By Jack Leonard and Robert Faturechi, Los Angeles Times –

LOS ANGELES — A former Los Angeles County sheriff’s deputy accused of trying to smuggle a burrito stuffed with heroin into a courthouse lockup was sentenced Monday to two years in jail.

Henry Marin, who was once portrayed as a dim-witted bumbler on a reality television show that focused on sheriff’s recruits, said nothing as a courtroom deputy handcuffed him and led him away to the type of cell he was once responsible for guarding.

Marin, 27, was one of several sheriff’s employees recently accused of smuggling narcotics and other contraband into jail for inmates. His arrest was part of an investigation by a sheriff’s task force set up to combat smuggling by corrupt deputies and other sheriff’s employees.

As undercover sheriff’s investigators watched, Marin accepted a bean-and-cheese burrito with about 24 grams of black tar heroin for an inmate at the Los Angeles airport courthouse, where Marin was assigned. The woman who provided the package had been asked by another inmate to deliver the food.

“He told me to put the package in the burrito, but he didn’t tell me to put money in there for you,” the woman told Marin as she handed him the food, according to court records.

“OK,” the deputy responded.

Marin later told investigators that he intended to give the burrito to the inmate after checking the package and didn’t know there were drugs inside. He admitted providing food for the same inmate at least 25 times, court records show.

In April, Marin resigned from the Sheriff’s Department and pleaded no contest to drug smuggling and conspiracy charges.

Prosecutors accused Marin of playing a pivotal role in a sophisticated criminal scheme and said drugs in jail sell for 10 times their street value.

Marin “was the inside man in this inside job,” Deputy District Attorney Amy Pellman Pentz wrote in court documents. “He violated the trust and confidence of the citizens of Los Angeles by conspiring with gang members to bring heroin into the jails.”

Marin’s attorney, Donald N. Kelly, said Marin insists he did not know the burrito contained heroin. In court documents, Kelly said his client had attended the same high school as the inmate who was to receive the burrito.
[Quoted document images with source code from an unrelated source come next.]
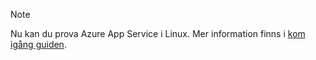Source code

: > [!NOTE]
> Nu kan du prova Azure App Service i Linux. Mer information finns i [kom igång guiden](../articles/app-service/app-service-linux-readme.md).
> 
> 

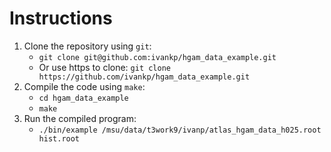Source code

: # Instructions

1. Clone the repository using `git`:
    - `git clone git@github.com:ivankp/hgam_data_example.git`
    - Or use https to clone: `git clone https://github.com/ivankp/hgam_data_example.git`
2. Compile the code using `make`:
    - `cd hgam_data_example`
    - `make`
3. Run the compiled program:
    - `./bin/example /msu/data/t3work9/ivanp/atlas_hgam_data_h025.root hist.root`
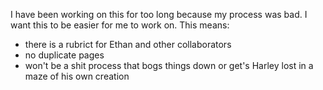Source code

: I have been working on this for too long because my process was bad. I want this to be easier for me to work on. This means:
- there is a rubrict for Ethan and other collaborators
- no duplicate pages
- won't be a shit process that bogs things down or get's Harley lost in a maze of his own creation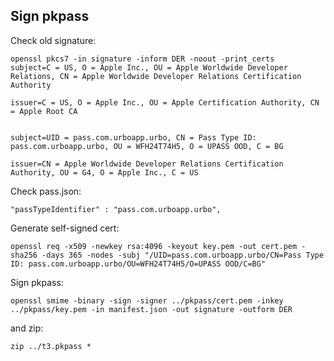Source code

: Sign pkpass
------------

Check old signature:

	openssl pkcs7 -in signature -inform DER -noout -print_certs
	subject=C = US, O = Apple Inc., OU = Apple Worldwide Developer Relations, CN = Apple Worldwide Developer Relations Certification Authority

	issuer=C = US, O = Apple Inc., OU = Apple Certification Authority, CN = Apple Root CA


	subject=UID = pass.com.urboapp.urbo, CN = Pass Type ID: pass.com.urboapp.urbo, OU = WFH24T74H5, O = UPASS OOD, C = BG

	issuer=CN = Apple Worldwide Developer Relations Certification Authority, OU = G4, O = Apple Inc., C = US

Check pass.json:

	"passTypeIdentifier" : "pass.com.urboapp.urbo",

Generate self-signed cert:

	openssl req -x509 -newkey rsa:4096 -keyout key.pem -out cert.pem -sha256 -days 365 -nodes -subj "/UID=pass.com.urboapp.urbo/CN=Pass Type ID: pass.com.urboapp.urbo/OU=WFH24T74H5/O=UPASS OOD/C=BG"

Sign pkpass:

	openssl smime -binary -sign -signer ../pkpass/cert.pem -inkey ../pkpass/key.pem -in manifest.json -out signature -outform DER

and zip:

	zip ../t3.pkpass *
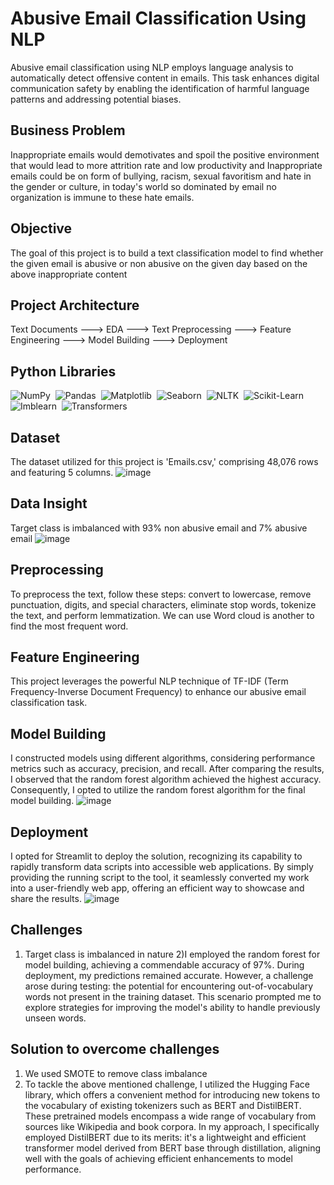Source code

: 
# Abusive Email Classification Using NLP

Abusive email classification using NLP employs language analysis to automatically detect offensive content in emails. This task enhances digital communication safety by enabling the identification of harmful language patterns and addressing potential biases.

## Business Problem 

Inappropriate emails would demotivates and spoil the positive environment that would lead to more attrition rate and low productivity and Inappropriate emails could be on form of bullying, racism, sexual favoritism and hate in the gender or culture, in today's world so dominated by email no organization is immune to these hate emails.

## Objective

The goal of this project is to build a text classification model to find whether the given email is abusive or non abusive on the given day based on the above inappropriate content 

## Project Architecture

Text Documents ---> EDA ---> Text Preprocessing ---> Feature Engineering ---> Model Building ---> Deployment

## Python Libraries 

![NumPy](https://img.shields.io/badge/-NumPy-05122A?style=flat&logo=NumPy)&nbsp;
![Pandas](https://img.shields.io/badge/-Pandas-05122A?style=flat&logo=Pandas)&nbsp;
![Matplotlib](https://img.shields.io/badge/-Matplotlib-05122A?style=flat&logo=Matplotlib)&nbsp;
![Seaborn](https://img.shields.io/badge/-Seaborn-05122A?style=flat&logo=Seaborn)&nbsp;
![NLTK](https://img.shields.io/badge/-NLTK-05122A?style=flat&logo=NLTK)&nbsp;
![Scikit-Learn](https://img.shields.io/badge/-ScikitLearn-05122A?style=flat&logo=scikit-learn)\
![Imblearn](https://img.shields.io/badge/-Imblearn-05122A?style=flat&logo=Imblearn)&nbsp;
![Transformers](https://img.shields.io/badge/-Transformers-05122A?style=flat&logo=Transformers)&nbsp;

## Dataset

The dataset utilized for this project is 'Emails.csv,' comprising 48,076 rows and featuring 5 columns.
![image](https://github.com/nithu24/Abusive-Email-Classification/assets/92521223/ae6dff77-f127-4ec3-b353-8a2954cfd0c8)

## Data Insight

Target class is imbalanced with 93% non abusive email and 7% abusive email 
![image](https://github.com/nithu24/Abusive-Email-Classification/assets/92521223/e222a2bc-cdc6-4def-99b3-f60ee18ffffe)


## Preprocessing

To preprocess the text, follow these steps: 
convert to lowercase, remove punctuation, digits, and special characters, eliminate stop words, tokenize the text, and perform lemmatization.
We can use Word cloud is another to find the most frequent word.

## Feature Engineering

This project leverages the powerful NLP technique of TF-IDF (Term Frequency-Inverse Document Frequency) to enhance our abusive email classification task.

## Model Building 

I constructed models using different algorithms, considering performance metrics such as accuracy, precision, and recall. After comparing the results, I observed that the random forest algorithm achieved the highest accuracy. Consequently, I opted to utilize the random forest algorithm for the final model building.
![image](https://github.com/nithu24/Abusive-Email-Classification/assets/92521223/43b605ec-d83c-4d08-8cd0-7a7df0337a1c)

## Deployment

I opted for Streamlit to deploy the solution, recognizing its capability to rapidly transform data scripts into accessible web applications. By simply providing the running script to the tool, it seamlessly converted my work into a user-friendly web app, offering an efficient way to showcase and share the results.
![image](https://github.com/nithu24/Abusive-Email-Classification/assets/92521223/31f690fb-cd49-444c-afcc-8d3608324bf5)

## Challenges 

1) Target class is imbalanced in nature 
2)I employed the random forest for model building, achieving a commendable accuracy of 97%. During deployment, my predictions remained accurate. However, a challenge arose during testing: the potential for encountering out-of-vocabulary words not present in the training dataset. This scenario prompted me to explore strategies for improving the model's ability to handle previously unseen words.

## Solution to overcome challenges

1) We used SMOTE to remove class imbalance 
2) To tackle the above mentioned challenge, I utilized the Hugging Face library, which offers a convenient method for introducing new tokens to the vocabulary of existing tokenizers such as BERT and DistilBERT. These pretrained models encompass a wide range of vocabulary from sources like Wikipedia and book corpora. In my approach, I specifically employed DistilBERT due to its merits: it's a lightweight and efficient transformer model derived from BERT base through distillation, aligning well with the goals of achieving efficient enhancements to model performance.






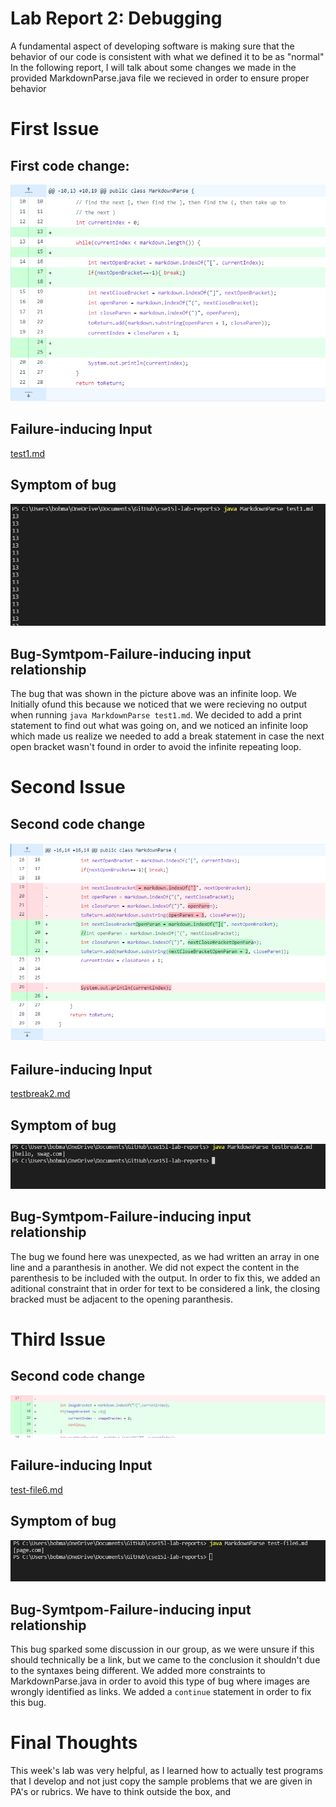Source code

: # Lab Report 2: Debugging

A fundamental aspect of developing software is making sure that the behavior of our code is consistent with what we defined it to be as "normal" In the following report, I will talk about some changes we made in the provided MarkdownParse.java file we recieved in order to ensure proper behavior

# First Issue
## First code change:

![image](Lab2change1.PNG)

## Failure-inducing Input
[test1.md](test1.md)


## Symptom of bug
![image](Lab2symptom1.PNG)

## Bug-Symtpom-Failure-inducing input relationship

The bug that was shown in the picture above was an infinite loop. We Initially ofund this because we noticed that we were recieving no output when running `java MarkdownParse test1.md`. We decided to add a print statement to find out what was going on, and we noticed an infinite loop which made us realize we needed to add a break statement in case the next open bracket wasn't found in order to avoid the infinite repeating loop.

# Second Issue
## Second code change
![image](Lab2change2.PNG)
## Failure-inducing Input
[testbreak2.md](testbreak2.md)
## Symptom of bug

![image](Lab2Symptom2.PNG)

## Bug-Symtpom-Failure-inducing input relationship

The bug we found here was unexpected, as we had written an array in one line and a paranthesis in another. We did not expect the content in the parenthesis to be included with the output. In order to fix this, we added an aditional constraint that in order for text to be considered a link, the closing bracked must be adjacent to the opening paranthesis.

# Third Issue
## Second code change
![image](Lab2change3.PNG)
## Failure-inducing Input
[test-file6.md](test-file6.md)
## Symptom of bug
![image](Lab2symptom3.PNG)

## Bug-Symtpom-Failure-inducing input relationship

This bug sparked some discussion in our group, as we were unsure if this should technically be a link, but we came to the conclusion it shouldn't due to the syntaxes being different. We added more constraints to MarkdownParse.java in order to avoid this type of bug where images are wrongly identified as links. We added a `continue` statement in order to fix this bug.

# Final Thoughts

This week's lab was very helpful, as I learned how to actually test programs that I develop and not just copy the sample problems that we are given in PA's or rubrics. We have to think outside the box, and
Investigators reviewed Marin’s bank records and found no evidence that he was paid for the deliveries, he said.

“This guy has no guile,” Kelly told the Los Angeles Times after Monday’s hearing. “I think he was someone who was taken advantage of. … He didn’t realize any gain from it.”

The porous nature of the jails was highlighted last year when the Times revealed that FBI agents conducted an undercover sting in which a deputy was accused of taking money to smuggle a cellphone to an inmate working as a federal informant. That deputy, Gilbert Michel, pleaded guilty to a bribery charge in January. He is awaiting sentencing.

Sheriff’s spokesman Steve Whitmore said that when a deputy conspires with an inmate to smuggle contraband, the misconduct casts “a pall over … the deputy sheriffs who each and every day do their jobs with honor and integrity.”

Before the burrito incident, Marin was featured in the first episode of Fox’s reality show “The Academy,” based on the Sheriff’s Department’s training of recruits.

Marin’s subpar performance eventually led to his ouster from Academy Class 355 for flunking two role-playing exercises. In one, he failed to call for help after a suicidal woman drew a gun, and he was unable to recall the radio code for an emergency.

“You blew this one, big time,” his instructor says in the 2007 TV show. After he failed a second scenario, Marin was dismissed from the academy. But he was allowed to re-enroll in a later academy class and successfully graduated.